▶ _THE TASK_: Could you copy each line of the listing below that has the word "scale"?

▶ _EXERCISE DATA_:
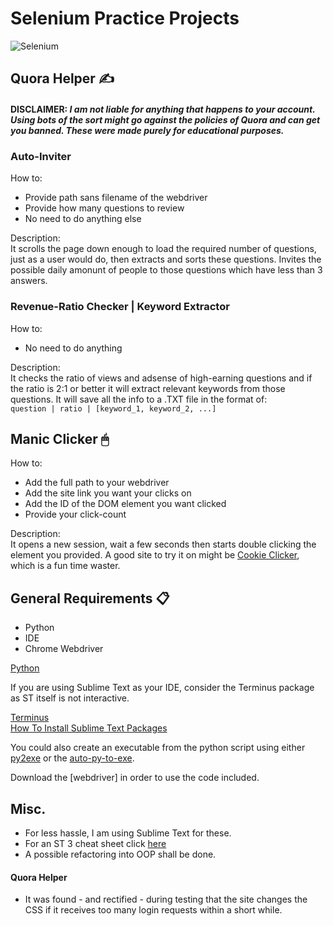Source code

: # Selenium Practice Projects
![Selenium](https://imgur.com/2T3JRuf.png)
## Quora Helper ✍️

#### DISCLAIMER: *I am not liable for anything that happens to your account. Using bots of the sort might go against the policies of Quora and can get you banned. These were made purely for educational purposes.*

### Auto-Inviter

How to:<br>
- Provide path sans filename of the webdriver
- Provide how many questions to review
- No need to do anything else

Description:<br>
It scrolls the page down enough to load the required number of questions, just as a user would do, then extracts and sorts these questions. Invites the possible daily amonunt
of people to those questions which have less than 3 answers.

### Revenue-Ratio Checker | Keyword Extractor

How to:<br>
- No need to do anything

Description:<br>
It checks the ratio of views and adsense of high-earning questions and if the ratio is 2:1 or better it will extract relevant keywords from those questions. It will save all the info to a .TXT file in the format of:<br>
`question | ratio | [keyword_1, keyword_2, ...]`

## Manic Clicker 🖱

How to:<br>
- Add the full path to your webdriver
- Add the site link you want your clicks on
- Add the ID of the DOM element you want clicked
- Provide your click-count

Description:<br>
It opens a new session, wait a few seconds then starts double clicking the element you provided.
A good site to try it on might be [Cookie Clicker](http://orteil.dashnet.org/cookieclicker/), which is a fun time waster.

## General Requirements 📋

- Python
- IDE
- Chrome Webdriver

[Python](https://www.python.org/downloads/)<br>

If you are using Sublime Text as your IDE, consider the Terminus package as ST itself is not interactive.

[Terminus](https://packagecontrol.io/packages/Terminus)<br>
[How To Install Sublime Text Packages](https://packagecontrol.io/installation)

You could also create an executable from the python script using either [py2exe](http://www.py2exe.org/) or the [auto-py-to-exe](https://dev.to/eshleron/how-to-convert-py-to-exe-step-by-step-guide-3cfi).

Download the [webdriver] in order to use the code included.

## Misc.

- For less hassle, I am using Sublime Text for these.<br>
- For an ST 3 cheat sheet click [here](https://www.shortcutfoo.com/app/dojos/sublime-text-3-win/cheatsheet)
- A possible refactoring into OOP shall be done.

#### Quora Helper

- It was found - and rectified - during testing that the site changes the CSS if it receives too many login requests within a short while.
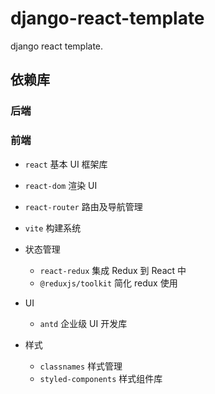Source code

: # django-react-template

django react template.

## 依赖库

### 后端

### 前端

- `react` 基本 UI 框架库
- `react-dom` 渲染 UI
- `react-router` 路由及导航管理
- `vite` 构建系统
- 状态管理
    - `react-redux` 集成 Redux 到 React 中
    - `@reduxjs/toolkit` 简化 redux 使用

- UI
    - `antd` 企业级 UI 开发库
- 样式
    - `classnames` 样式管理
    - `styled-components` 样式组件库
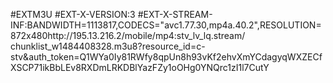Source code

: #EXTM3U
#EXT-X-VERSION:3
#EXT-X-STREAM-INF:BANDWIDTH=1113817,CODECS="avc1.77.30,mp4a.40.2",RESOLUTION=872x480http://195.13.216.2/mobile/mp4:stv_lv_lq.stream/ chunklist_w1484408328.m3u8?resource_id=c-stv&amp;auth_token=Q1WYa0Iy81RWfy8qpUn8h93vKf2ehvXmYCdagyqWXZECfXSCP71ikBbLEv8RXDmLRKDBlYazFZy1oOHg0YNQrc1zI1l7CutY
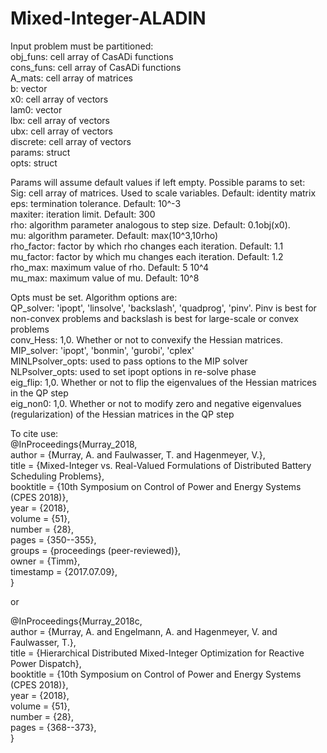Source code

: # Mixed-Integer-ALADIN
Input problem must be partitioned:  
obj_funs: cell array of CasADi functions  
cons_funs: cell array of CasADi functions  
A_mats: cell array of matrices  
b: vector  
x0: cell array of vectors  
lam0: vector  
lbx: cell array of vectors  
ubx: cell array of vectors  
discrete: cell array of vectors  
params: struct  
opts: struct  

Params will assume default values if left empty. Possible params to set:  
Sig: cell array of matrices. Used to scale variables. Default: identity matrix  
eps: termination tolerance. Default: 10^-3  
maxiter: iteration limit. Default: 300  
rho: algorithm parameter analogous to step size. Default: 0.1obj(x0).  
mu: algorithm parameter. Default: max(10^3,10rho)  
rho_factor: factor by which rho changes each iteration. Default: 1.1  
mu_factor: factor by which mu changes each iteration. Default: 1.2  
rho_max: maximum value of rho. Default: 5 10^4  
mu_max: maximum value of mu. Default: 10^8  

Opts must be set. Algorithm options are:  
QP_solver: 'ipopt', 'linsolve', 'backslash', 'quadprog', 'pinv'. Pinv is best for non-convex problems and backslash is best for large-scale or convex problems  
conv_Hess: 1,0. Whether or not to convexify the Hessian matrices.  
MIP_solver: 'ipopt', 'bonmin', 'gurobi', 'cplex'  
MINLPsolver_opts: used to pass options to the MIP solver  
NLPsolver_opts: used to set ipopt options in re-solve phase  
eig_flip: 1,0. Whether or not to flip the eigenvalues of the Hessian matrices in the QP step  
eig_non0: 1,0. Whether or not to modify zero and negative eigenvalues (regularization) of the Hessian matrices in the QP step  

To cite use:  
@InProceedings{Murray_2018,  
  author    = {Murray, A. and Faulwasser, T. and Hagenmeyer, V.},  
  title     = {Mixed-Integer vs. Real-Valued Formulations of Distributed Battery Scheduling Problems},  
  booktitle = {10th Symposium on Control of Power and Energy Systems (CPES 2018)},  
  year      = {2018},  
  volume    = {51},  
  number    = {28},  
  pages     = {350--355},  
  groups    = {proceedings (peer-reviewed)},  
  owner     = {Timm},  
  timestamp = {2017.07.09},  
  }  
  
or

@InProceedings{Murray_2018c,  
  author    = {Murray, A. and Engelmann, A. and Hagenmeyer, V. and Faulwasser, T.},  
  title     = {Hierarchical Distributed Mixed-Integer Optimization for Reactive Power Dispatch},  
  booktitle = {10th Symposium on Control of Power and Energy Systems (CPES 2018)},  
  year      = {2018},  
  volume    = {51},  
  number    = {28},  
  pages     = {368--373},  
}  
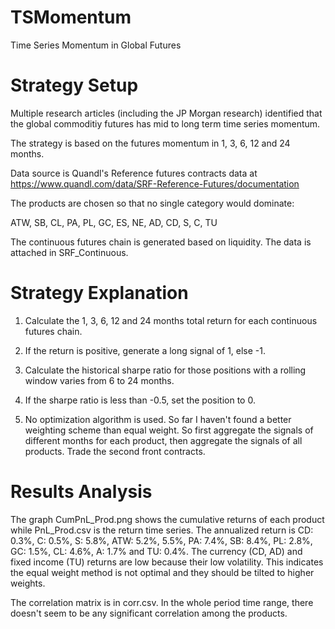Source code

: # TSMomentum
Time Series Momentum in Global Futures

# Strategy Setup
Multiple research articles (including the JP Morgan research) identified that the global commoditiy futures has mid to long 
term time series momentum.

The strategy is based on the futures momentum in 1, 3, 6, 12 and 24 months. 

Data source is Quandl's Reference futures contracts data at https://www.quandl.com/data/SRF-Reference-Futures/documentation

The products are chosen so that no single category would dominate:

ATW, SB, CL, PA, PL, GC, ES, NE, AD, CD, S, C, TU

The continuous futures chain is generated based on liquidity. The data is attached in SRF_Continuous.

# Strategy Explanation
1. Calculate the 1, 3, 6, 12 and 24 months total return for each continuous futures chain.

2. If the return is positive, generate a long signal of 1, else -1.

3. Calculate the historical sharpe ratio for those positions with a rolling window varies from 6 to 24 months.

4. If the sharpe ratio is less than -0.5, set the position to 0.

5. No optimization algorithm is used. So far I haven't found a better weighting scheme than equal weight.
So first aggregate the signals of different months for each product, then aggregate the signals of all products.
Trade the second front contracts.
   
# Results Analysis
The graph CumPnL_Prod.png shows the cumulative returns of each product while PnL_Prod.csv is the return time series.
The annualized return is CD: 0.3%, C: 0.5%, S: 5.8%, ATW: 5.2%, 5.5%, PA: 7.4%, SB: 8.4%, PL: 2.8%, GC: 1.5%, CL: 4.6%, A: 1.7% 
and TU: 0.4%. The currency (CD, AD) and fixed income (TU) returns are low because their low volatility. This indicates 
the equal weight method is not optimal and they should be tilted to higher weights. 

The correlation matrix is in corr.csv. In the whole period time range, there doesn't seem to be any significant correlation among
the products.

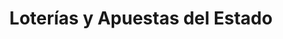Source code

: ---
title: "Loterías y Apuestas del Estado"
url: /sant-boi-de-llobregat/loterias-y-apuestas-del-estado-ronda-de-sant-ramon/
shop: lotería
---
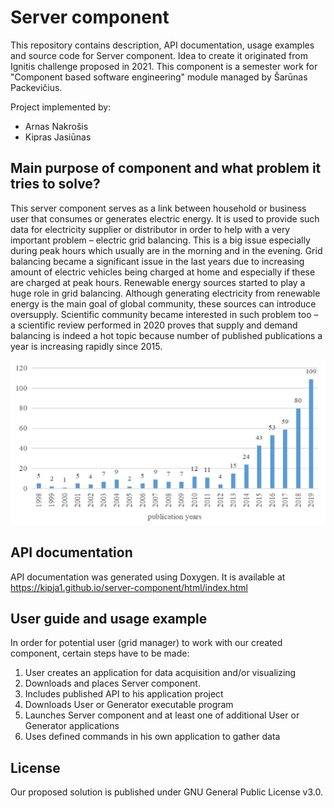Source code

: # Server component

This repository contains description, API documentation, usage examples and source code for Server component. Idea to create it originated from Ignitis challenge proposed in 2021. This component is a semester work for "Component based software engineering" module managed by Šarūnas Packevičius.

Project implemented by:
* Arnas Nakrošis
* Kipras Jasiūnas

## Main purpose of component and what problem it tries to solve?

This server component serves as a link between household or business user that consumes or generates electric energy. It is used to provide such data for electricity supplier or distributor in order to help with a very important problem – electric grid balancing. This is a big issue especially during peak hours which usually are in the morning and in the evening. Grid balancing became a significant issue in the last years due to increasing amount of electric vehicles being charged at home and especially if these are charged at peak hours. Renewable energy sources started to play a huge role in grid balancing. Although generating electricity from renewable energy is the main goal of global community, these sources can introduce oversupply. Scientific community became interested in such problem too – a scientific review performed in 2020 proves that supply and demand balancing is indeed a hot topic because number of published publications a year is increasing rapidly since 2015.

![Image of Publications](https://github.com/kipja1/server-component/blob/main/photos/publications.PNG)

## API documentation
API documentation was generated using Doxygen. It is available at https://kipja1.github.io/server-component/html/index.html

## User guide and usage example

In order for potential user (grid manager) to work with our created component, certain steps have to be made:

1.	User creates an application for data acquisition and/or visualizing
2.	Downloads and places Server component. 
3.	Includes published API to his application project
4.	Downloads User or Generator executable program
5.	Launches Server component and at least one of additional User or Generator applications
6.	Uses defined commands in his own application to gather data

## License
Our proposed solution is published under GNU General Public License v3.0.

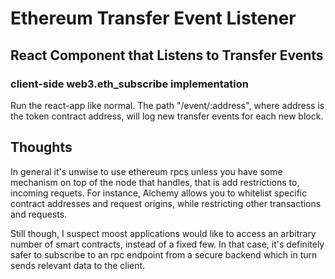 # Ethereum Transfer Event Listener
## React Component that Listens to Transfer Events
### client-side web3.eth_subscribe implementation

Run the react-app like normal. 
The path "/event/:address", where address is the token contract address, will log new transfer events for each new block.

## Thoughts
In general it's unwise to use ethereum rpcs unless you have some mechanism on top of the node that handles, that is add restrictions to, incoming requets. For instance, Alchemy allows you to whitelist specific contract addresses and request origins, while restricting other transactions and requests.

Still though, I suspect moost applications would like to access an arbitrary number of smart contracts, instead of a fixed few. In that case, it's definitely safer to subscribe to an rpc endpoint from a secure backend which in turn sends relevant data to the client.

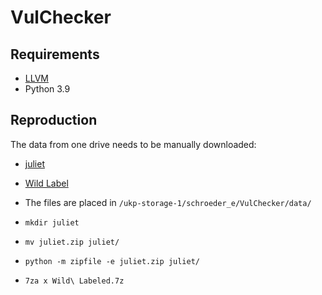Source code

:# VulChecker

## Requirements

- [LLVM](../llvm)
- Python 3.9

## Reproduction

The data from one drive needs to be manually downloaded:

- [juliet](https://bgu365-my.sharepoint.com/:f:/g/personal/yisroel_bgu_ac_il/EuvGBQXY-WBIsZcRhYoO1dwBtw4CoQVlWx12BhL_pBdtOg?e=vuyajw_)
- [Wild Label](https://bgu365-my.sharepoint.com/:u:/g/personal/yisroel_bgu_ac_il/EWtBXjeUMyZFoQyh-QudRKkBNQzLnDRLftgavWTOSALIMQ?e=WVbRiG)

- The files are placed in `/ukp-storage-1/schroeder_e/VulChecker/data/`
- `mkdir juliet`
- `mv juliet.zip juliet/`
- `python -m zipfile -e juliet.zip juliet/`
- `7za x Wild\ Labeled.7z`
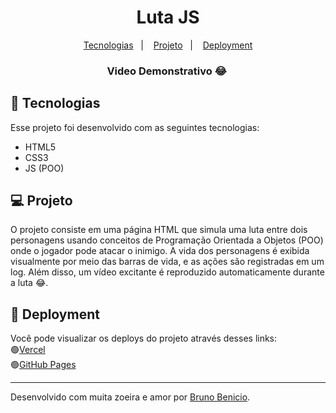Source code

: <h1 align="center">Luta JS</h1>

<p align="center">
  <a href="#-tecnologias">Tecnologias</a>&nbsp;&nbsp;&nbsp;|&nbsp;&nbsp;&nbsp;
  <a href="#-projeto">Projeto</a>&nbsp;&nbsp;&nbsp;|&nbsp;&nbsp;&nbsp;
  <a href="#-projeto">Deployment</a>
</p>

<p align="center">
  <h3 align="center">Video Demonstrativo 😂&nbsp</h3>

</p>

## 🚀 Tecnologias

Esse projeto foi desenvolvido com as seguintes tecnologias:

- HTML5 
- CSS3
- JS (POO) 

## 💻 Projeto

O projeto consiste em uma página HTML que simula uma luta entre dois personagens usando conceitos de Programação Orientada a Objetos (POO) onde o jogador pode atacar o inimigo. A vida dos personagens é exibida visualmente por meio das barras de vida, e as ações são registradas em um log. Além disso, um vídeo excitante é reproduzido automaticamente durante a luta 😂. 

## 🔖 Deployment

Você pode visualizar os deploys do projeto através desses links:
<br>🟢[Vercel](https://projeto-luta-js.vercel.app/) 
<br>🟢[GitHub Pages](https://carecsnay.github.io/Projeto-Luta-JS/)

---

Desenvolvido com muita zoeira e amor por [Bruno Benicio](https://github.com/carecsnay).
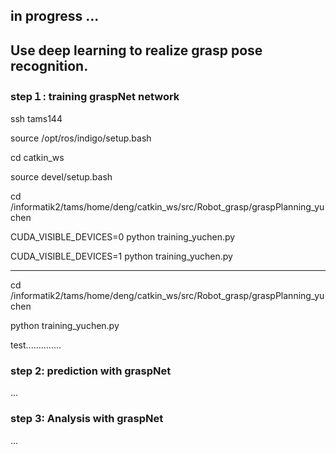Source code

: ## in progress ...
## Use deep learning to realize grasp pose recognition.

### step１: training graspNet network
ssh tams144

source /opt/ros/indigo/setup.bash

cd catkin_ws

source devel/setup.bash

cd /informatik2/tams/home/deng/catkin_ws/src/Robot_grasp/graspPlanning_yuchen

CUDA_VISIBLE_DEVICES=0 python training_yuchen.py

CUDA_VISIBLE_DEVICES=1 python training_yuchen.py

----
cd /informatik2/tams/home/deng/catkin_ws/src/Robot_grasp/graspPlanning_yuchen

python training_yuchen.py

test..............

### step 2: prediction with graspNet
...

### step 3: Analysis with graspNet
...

▶ _WRITTEN SOLUTION_:
Sig: cell array of matrices. Used to scale variables. Default: identity matrix  
QP_solver: 'ipopt', 'linsolve', 'backslash', 'quadprog', 'pinv'. Pinv is best for non-convex problems and backslash is best for large-scale or convex problems  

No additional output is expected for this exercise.